Começou a namorar Helena Tomazzi em 1944 e se casou em 1949, depois que retornou de uma temporada no Banco Mercantil de Porto Feliz. A primeira filha, Maria Helena, nasceu em 11 de março de 1950, em Indaiatuba. O casal se separaria em 1962 e, alguns anos depois, Hélio conheceria Eleonor Cleide Tozelli, com quem teve os filhos Hélio e Rodrigo.
Depois de trabalhar em comércios da cidade, no Cotonifício e no Banco Mercantil, formou-se advogado em São Carlos. "Em 27 de dezembro de 1974, eu 'tava' com 49 anos".
Futebol
A história de Hélio confunde-se com a do Esporte Clube Primavera. "Eu sempre fui um apaixonado pelo Primavera, desde a época em que foi reformulado, em 1938, se não me engano. O futebol em Indaiatuba, em 36, que foi um ano político, ele morreu. Morreu Primavera e morreu o Corinthians. [O clube] foi reformulado em fim de 38 e 39".

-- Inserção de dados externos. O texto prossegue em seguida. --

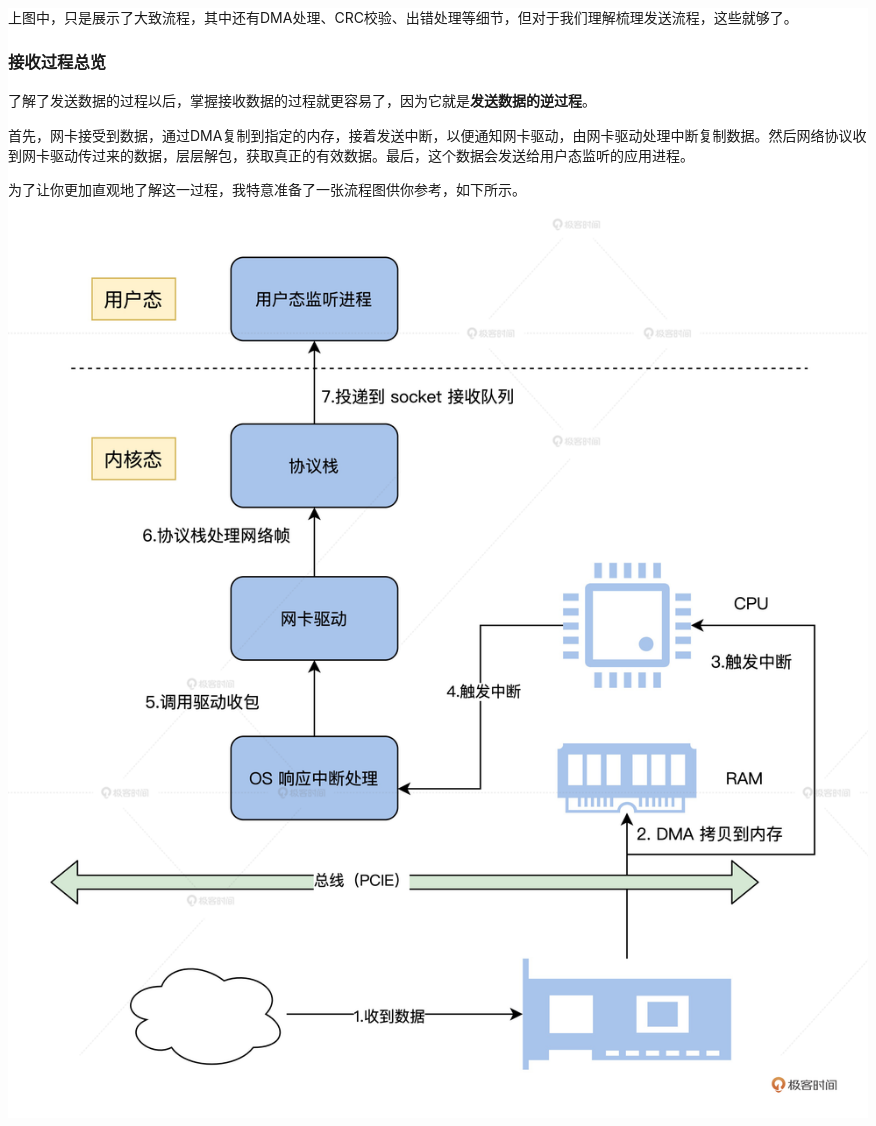 上图中，只是展示了大致流程，其中还有DMA处理、CRC校验、出错处理等细节，但对于我们理解梳理发送流程，这些就够了。

### 接收过程总览

了解了发送数据的过程以后，掌握接收数据的过程就更容易了，因为它就是**发送数据的逆过程**。

首先，网卡接受到数据，通过DMA复制到指定的内存，接着发送中断，以便通知网卡驱动，由网卡驱动处理中断复制数据。然后网络协议收到网卡驱动传过来的数据，层层解包，获取真正的有效数据。最后，这个数据会发送给用户态监听的应用进程。

为了让你更加直观地了解这一过程，我特意准备了一张流程图供你参考，如下所示。

![](./httpsstatic001geekbangorgresourceimage8add8a726909f0a19ff1683e541d3712b4dd.jpg "接收过程总览")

A situação do clube era muito ruim. "O campo 'tava' abandonado, não tinha mais 'gradinha'. Aí resolveram reformular o Primavera, e eu era menino nessa época, tinha uns 14, de 13 pra 14 anos, e eu tinha o meu time, né? Porque eu tomava conta, arrumava bola, arrumava camisa e tudo, o Tuia ia junto comigo, mas quem tinha as ideias de fazer uma rifa, pedir dinheiro, era eu, sempre eu".
"Quando foi no fim de 38, pra começar 39, fizeram uma reunião, acho que foi na casa de Jorge Nicolau. E eu era muito vivo, né? Eu, de bicudo, 'tava' no meio, né, 'tava' ouvindo. Nessa reunião, eu me recordo, 'tava' o seu Jorge, o seu Odilon do Amaral, seu Rêmulo Zoppi, seu Lita (Luís Teixeira de Camargo Júnior), doutor Edmundo de Lima Pontes... deixa eu ver quem mais... José Teixeira de Camargo, José Banwart, Júlio Escodro, Joanin Escodro, Bérger Guimarães, Francisco Lanzi Tancler - nosso popular Chico, Toninho Zoppi - Antônio Zoppi, Olívio Dercoli, Raul Estevão, Arnaldo Estevão, os 'primaverinos' da Velha Guarda".

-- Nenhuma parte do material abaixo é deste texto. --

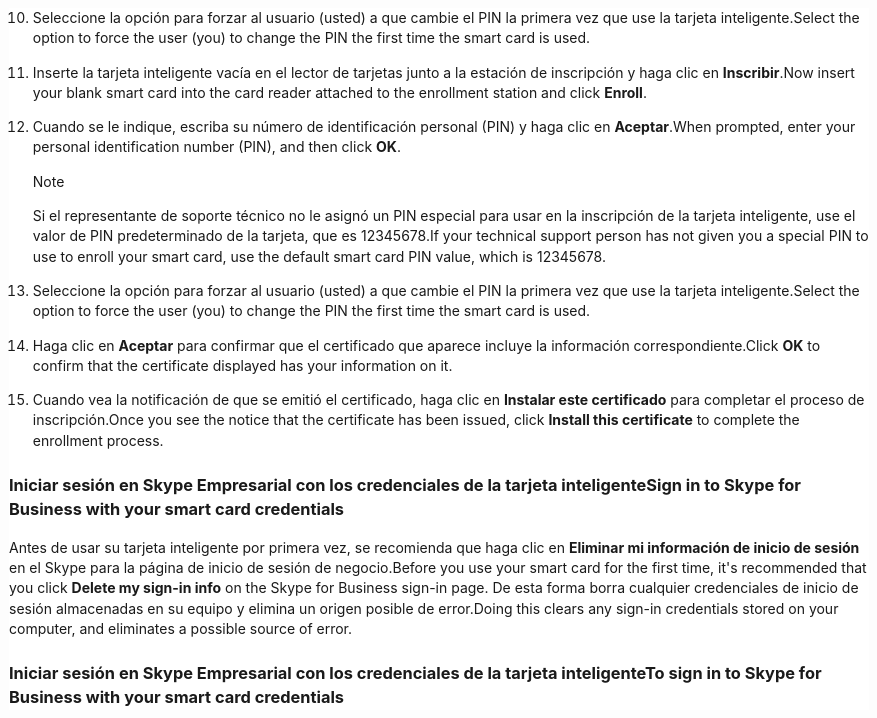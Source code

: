 10. <span data-ttu-id="328c4-181">Seleccione la opción para forzar al usuario (usted) a que cambie el PIN la primera vez que use la tarjeta inteligente.</span><span class="sxs-lookup"><span data-stu-id="328c4-181">Select the option to force the user (you) to change the PIN the first time the smart card is used.</span></span>
    
11. <span data-ttu-id="328c4-182">Inserte la tarjeta inteligente vacía en el lector de tarjetas junto a la estación de inscripción y haga clic en **Inscribir**.</span><span class="sxs-lookup"><span data-stu-id="328c4-182">Now insert your blank smart card into the card reader attached to the enrollment station and click **Enroll**.</span></span>
    
12. <span data-ttu-id="328c4-183">Cuando se le indique, escriba su número de identificación personal (PIN) y haga clic en **Aceptar**.</span><span class="sxs-lookup"><span data-stu-id="328c4-183">When prompted, enter your personal identification number (PIN), and then click **OK**.</span></span>
    
    > [!NOTE]
    > <span data-ttu-id="328c4-184">Si el representante de soporte técnico no le asignó un PIN especial para usar en la inscripción de la tarjeta inteligente, use el valor de PIN predeterminado de la tarjeta, que es 12345678.</span><span class="sxs-lookup"><span data-stu-id="328c4-184">If your technical support person has not given you a special PIN to use to enroll your smart card, use the default smart card PIN value, which is 12345678.</span></span> 
  
13. <span data-ttu-id="328c4-185">Seleccione la opción para forzar al usuario (usted) a que cambie el PIN la primera vez que use la tarjeta inteligente.</span><span class="sxs-lookup"><span data-stu-id="328c4-185">Select the option to force the user (you) to change the PIN the first time the smart card is used.</span></span>
    
14. <span data-ttu-id="328c4-186">Haga clic en **Aceptar** para confirmar que el certificado que aparece incluye la información correspondiente.</span><span class="sxs-lookup"><span data-stu-id="328c4-186">Click **OK** to confirm that the certificate displayed has your information on it.</span></span>
    
15. <span data-ttu-id="328c4-187">Cuando vea la notificación de que se emitió el certificado, haga clic en **Instalar este certificado** para completar el proceso de inscripción.</span><span class="sxs-lookup"><span data-stu-id="328c4-187">Once you see the notice that the certificate has been issued, click **Install this certificate** to complete the enrollment process.</span></span>
    
### <a name="sign-in-to-skype-for-business-with-your-smart-card-credentials"></a><span data-ttu-id="328c4-188">Iniciar sesión en Skype Empresarial con los credenciales de la tarjeta inteligente</span><span class="sxs-lookup"><span data-stu-id="328c4-188">Sign in to Skype for Business with your smart card credentials</span></span>

<span data-ttu-id="328c4-189">Antes de usar su tarjeta inteligente por primera vez, se recomienda que haga clic en **Eliminar mi información de inicio de sesión** en el Skype para la página de inicio de sesión de negocio.</span><span class="sxs-lookup"><span data-stu-id="328c4-189">Before you use your smart card for the first time, it's recommended that you click **Delete my sign-in info** on the Skype for Business sign-in page.</span></span> <span data-ttu-id="328c4-190">De esta forma borra cualquier credenciales de inicio de sesión almacenadas en su equipo y elimina un origen posible de error.</span><span class="sxs-lookup"><span data-stu-id="328c4-190">Doing this clears any sign-in credentials stored on your computer, and eliminates a possible source of error.</span></span>
  
### <a name="to-sign-in-to-skype-for-business-with-your-smart-card-credentials"></a><span data-ttu-id="328c4-191">Iniciar sesión en Skype Empresarial con los credenciales de la tarjeta inteligente</span><span class="sxs-lookup"><span data-stu-id="328c4-191">To sign in to Skype for Business with your smart card credentials</span></span>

Hélio lembra seu envolvimento precoce, mas intenso com o clube. "Ia fazer 14 anos, mas eu era o chefe do 'bandinho', e eu contente, né? Seu Jorge ficou presidente. Seu Odilon falou que não podia aceitar, que ele tinha os compromissos, que o Jorge ficasse que depois ele voltaria", conta. "Fizeram o que tinha de ser feito, que na época era diferente de hoje, né? E para a parte de arrumar o campo, fizeram uma lista e o Chico era encarregado. Mas o seu Odilon bancou não sei com quanto na época, ele deu uma boa nota".
"Então houve contribuições muito boas, principalmente daquele pessoal 'mais assim', né? Pra arrumar o campo, porque o gramado não tinha, era 'peladão'. Não tinha nem o corrimão, 'tava' podre", continua Milani. "O José Banwart, o Zezinho, e seu irmão Lita, assumiram a parte técnica, que eles gostavam muito. Já começaram na semana seguinte. Mas você sabe, aquele tempo a turma não treinava nem de calção, Geiss. Treinava de calça comprida".
Reestreia
Depois de relembrar a rivalidade com o Operário, lembrou da reestreia do Primavera. "Para a reinauguração trouxeram o Paulista de Jundiaí. [Eu e o Sindo], pulamos até o muro, porque eu fui no placar... acho que era meio-dia e meia, eu 'tava' no campo, nós dois sentados. E eu falava pro Sindo: 'Aí Sindo, vai ser 4 pra nós!'. Perdemos de 4x0!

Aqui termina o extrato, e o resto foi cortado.